» WORK ORDER
Only one stretch of the records below is wanted: the lines from the one holding "<https://i.imgur.com/Kw2vHA3.jpg> 11/01 10:39" through the one holding "鹽西瓜一罐唐吉訶德才賣93日幣 11/01 12:34". Return it exactly, both ends included.

» DATA IN THIS EXERCISE
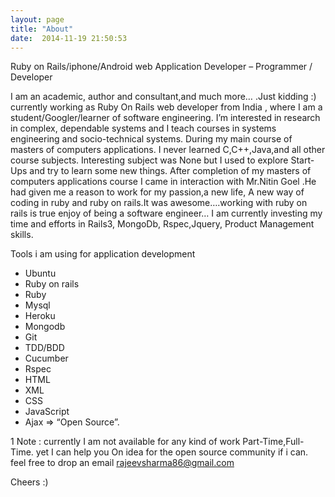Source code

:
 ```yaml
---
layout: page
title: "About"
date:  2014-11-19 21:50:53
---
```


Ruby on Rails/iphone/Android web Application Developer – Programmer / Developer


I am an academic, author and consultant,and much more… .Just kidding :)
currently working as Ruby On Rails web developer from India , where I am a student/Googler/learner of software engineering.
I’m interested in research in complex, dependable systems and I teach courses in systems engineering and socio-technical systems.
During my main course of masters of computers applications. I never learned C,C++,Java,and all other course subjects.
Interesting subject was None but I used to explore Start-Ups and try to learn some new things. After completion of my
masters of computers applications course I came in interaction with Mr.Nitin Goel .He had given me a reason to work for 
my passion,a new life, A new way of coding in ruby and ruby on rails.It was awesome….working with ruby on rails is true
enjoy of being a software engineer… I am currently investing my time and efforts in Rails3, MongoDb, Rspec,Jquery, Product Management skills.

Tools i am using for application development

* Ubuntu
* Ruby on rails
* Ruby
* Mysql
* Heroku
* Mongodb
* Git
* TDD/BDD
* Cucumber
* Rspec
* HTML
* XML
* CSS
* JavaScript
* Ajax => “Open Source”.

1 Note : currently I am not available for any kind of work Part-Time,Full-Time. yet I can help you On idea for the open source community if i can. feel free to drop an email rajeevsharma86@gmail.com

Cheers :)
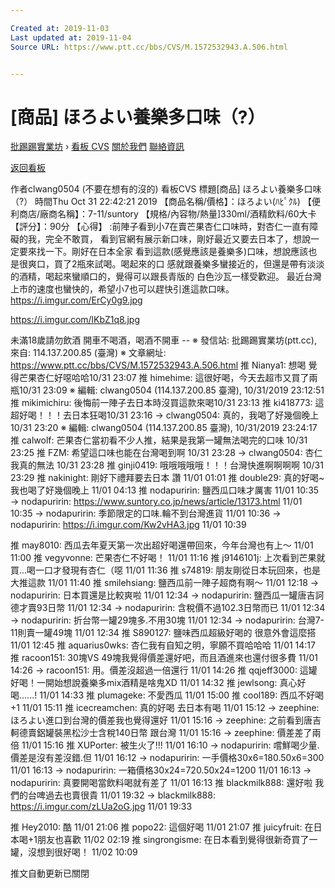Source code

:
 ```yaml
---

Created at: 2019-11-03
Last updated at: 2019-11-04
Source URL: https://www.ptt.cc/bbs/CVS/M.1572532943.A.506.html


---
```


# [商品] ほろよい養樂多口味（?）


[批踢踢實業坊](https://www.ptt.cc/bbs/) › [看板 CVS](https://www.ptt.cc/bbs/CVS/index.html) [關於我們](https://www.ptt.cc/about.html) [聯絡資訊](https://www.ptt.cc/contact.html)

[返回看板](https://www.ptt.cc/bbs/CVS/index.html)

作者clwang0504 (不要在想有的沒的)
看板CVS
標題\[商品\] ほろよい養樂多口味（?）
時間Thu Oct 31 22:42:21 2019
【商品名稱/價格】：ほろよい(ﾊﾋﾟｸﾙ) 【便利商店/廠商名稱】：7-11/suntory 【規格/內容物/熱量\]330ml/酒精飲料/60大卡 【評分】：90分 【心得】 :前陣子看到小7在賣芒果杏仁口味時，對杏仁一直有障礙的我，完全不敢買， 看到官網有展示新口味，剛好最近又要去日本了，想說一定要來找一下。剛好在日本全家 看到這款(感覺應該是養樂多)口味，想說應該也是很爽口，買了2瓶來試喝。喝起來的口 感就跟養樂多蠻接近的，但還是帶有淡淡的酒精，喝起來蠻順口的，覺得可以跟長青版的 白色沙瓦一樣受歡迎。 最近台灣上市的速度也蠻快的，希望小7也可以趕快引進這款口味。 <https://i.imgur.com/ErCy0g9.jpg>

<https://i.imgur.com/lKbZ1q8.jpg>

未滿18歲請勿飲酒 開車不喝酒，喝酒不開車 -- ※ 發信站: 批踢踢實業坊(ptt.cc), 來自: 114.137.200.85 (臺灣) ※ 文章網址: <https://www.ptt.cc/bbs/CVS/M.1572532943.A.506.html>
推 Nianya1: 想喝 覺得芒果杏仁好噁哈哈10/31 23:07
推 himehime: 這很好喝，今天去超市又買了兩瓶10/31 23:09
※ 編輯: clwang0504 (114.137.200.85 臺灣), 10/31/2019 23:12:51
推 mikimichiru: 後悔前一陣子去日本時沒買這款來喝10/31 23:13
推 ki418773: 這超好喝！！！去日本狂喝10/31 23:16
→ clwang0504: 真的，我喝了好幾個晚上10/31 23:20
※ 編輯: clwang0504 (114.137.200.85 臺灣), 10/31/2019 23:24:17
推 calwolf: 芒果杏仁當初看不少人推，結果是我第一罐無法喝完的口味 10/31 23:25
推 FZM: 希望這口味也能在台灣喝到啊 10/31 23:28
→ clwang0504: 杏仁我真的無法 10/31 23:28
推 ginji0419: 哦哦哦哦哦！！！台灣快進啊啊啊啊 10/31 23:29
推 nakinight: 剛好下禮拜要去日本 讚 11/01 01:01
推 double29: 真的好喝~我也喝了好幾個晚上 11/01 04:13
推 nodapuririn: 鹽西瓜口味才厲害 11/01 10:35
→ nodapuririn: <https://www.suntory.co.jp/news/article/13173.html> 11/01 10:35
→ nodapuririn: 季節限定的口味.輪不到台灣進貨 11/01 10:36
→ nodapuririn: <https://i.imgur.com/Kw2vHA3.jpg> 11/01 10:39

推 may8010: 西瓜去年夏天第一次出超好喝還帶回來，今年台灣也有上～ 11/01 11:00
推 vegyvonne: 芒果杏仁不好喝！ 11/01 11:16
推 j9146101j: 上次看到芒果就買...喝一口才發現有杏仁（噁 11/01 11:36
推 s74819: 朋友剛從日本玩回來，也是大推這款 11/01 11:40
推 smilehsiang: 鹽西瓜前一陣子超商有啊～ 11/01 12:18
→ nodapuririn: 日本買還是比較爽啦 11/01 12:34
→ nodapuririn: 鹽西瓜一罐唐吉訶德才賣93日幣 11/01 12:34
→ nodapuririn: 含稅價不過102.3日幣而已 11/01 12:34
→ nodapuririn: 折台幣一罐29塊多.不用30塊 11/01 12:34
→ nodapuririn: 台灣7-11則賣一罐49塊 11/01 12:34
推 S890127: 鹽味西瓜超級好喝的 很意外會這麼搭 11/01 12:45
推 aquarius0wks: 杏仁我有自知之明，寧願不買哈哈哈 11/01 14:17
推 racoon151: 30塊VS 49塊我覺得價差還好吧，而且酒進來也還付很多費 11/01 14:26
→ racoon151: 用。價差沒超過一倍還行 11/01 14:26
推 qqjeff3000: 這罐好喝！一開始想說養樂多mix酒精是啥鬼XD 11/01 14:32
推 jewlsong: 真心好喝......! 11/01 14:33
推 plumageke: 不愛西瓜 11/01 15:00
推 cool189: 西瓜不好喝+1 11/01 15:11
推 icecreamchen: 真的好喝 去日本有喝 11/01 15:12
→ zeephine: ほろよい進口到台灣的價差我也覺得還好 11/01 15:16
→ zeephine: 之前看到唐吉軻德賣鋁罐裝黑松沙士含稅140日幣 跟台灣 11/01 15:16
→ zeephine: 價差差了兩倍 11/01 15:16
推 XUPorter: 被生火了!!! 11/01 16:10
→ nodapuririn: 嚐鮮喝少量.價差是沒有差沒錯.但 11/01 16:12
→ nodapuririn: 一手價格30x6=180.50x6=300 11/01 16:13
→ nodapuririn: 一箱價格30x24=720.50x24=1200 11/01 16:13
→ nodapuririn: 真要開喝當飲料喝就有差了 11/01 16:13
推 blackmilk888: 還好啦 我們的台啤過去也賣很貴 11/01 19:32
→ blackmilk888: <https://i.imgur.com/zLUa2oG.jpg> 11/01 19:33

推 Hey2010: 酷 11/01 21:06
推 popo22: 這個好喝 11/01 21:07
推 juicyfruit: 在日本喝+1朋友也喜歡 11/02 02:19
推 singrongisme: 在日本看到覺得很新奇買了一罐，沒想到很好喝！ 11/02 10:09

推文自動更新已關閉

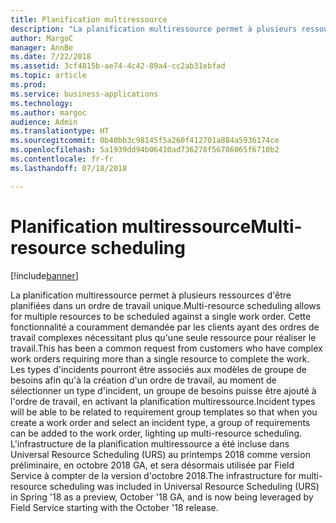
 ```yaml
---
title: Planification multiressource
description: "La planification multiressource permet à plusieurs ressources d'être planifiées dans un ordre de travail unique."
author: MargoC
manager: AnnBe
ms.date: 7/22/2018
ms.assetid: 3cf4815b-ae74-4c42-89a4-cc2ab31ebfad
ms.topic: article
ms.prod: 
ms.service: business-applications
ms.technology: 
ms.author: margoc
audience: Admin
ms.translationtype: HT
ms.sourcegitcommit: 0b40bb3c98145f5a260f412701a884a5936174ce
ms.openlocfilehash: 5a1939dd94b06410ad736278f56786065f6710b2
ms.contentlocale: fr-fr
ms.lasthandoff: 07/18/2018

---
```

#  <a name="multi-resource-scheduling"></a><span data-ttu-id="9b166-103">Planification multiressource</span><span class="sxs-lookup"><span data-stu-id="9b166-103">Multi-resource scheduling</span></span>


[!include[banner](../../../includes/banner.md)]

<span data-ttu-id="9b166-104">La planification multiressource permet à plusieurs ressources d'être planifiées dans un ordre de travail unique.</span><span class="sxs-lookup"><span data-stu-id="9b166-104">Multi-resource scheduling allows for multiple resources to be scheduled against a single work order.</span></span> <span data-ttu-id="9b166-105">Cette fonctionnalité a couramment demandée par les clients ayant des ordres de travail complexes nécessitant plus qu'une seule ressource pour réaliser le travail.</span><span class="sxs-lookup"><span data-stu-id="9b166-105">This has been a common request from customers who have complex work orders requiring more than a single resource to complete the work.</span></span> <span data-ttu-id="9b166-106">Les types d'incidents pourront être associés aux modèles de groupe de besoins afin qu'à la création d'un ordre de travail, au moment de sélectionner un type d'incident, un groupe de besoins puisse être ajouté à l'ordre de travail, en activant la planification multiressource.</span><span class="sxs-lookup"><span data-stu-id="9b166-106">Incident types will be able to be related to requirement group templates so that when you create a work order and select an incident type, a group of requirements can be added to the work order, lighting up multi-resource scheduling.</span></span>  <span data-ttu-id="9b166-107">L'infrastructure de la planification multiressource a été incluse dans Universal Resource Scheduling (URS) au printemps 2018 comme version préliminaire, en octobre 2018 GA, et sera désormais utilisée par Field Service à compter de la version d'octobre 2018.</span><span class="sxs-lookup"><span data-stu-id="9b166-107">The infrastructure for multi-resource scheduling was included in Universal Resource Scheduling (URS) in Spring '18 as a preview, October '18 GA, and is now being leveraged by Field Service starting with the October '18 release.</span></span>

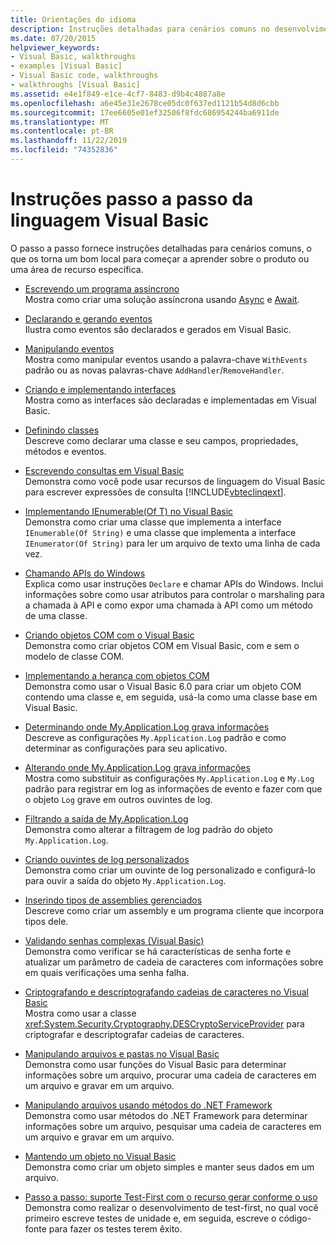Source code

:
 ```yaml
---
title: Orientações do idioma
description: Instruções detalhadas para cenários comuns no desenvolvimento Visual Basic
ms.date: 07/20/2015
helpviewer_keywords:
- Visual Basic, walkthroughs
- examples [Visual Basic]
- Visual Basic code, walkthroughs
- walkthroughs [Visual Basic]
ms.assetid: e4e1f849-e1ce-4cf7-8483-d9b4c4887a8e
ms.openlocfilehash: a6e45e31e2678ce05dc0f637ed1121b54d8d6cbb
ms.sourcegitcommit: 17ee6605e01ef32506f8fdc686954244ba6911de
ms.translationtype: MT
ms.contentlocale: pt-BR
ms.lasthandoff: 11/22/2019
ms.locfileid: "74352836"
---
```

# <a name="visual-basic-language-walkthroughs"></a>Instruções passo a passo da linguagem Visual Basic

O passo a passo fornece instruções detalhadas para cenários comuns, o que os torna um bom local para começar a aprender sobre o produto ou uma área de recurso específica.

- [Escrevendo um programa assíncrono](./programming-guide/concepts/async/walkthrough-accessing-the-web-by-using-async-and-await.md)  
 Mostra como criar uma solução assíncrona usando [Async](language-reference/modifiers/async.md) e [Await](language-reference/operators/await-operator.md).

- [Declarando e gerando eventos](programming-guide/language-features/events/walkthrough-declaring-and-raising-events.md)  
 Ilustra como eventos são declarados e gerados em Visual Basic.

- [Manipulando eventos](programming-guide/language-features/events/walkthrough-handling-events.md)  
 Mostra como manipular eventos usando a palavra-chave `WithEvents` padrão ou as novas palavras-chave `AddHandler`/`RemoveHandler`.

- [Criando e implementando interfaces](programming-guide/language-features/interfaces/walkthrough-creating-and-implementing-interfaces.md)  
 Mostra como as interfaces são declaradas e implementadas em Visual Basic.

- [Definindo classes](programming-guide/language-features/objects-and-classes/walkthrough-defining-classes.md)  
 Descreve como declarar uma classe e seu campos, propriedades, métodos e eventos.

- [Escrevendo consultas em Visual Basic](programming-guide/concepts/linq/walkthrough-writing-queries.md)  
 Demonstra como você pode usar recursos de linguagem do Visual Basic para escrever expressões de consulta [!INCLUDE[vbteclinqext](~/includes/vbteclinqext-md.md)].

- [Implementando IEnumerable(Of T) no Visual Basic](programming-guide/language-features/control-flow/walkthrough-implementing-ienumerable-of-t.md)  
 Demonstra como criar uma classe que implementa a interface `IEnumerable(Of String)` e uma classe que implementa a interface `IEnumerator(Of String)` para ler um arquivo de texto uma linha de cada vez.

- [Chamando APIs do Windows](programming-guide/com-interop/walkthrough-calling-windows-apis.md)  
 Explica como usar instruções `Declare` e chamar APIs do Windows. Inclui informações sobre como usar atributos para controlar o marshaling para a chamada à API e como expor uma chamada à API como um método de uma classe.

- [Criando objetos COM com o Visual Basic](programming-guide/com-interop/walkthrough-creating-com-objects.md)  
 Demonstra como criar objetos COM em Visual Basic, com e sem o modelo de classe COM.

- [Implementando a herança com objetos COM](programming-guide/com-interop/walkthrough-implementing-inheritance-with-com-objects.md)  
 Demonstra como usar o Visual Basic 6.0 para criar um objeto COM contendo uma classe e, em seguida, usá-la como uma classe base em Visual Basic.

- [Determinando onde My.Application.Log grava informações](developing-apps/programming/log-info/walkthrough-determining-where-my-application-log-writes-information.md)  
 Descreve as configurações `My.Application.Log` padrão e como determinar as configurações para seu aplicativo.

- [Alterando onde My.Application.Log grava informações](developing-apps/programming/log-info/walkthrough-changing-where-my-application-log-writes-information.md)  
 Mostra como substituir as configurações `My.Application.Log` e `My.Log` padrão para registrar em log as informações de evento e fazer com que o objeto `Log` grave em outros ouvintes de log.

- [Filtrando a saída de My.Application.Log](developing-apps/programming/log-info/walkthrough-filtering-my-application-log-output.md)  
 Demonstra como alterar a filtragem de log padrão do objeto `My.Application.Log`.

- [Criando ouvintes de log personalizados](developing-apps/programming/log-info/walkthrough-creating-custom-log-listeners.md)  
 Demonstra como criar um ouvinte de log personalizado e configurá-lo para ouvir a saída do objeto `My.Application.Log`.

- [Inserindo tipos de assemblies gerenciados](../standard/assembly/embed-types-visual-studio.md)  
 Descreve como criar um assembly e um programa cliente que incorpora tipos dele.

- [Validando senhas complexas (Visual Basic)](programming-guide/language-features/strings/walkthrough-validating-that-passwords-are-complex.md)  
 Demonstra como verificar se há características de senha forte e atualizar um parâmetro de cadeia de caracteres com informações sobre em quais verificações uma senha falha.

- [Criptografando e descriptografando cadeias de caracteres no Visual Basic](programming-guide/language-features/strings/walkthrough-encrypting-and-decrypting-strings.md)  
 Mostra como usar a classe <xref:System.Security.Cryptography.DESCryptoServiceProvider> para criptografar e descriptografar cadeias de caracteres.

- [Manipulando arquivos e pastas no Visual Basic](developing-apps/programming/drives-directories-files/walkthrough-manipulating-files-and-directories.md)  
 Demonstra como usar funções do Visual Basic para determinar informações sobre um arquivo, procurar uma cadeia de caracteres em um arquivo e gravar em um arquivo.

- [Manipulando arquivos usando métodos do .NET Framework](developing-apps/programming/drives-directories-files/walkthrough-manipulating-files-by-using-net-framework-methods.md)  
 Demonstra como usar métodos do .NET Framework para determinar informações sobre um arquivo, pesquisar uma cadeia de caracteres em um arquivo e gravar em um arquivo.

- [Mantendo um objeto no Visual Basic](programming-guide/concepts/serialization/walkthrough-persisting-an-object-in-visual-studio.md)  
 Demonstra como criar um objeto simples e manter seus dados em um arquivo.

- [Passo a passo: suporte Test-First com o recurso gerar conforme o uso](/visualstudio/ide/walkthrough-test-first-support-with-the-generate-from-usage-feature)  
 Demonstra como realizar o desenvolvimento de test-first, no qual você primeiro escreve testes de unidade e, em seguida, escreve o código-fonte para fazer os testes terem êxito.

» ANSWER BELOW
→ nodapuririn: <https://i.imgur.com/Kw2vHA3.jpg> 11/01 10:39

推 may8010: 西瓜去年夏天第一次出超好喝還帶回來，今年台灣也有上～ 11/01 11:00
推 vegyvonne: 芒果杏仁不好喝！ 11/01 11:16
推 j9146101j: 上次看到芒果就買...喝一口才發現有杏仁（噁 11/01 11:36
推 s74819: 朋友剛從日本玩回來，也是大推這款 11/01 11:40
推 smilehsiang: 鹽西瓜前一陣子超商有啊～ 11/01 12:18
→ nodapuririn: 日本買還是比較爽啦 11/01 12:34
→ nodapuririn: 鹽西瓜一罐唐吉訶德才賣93日幣 11/01 12:34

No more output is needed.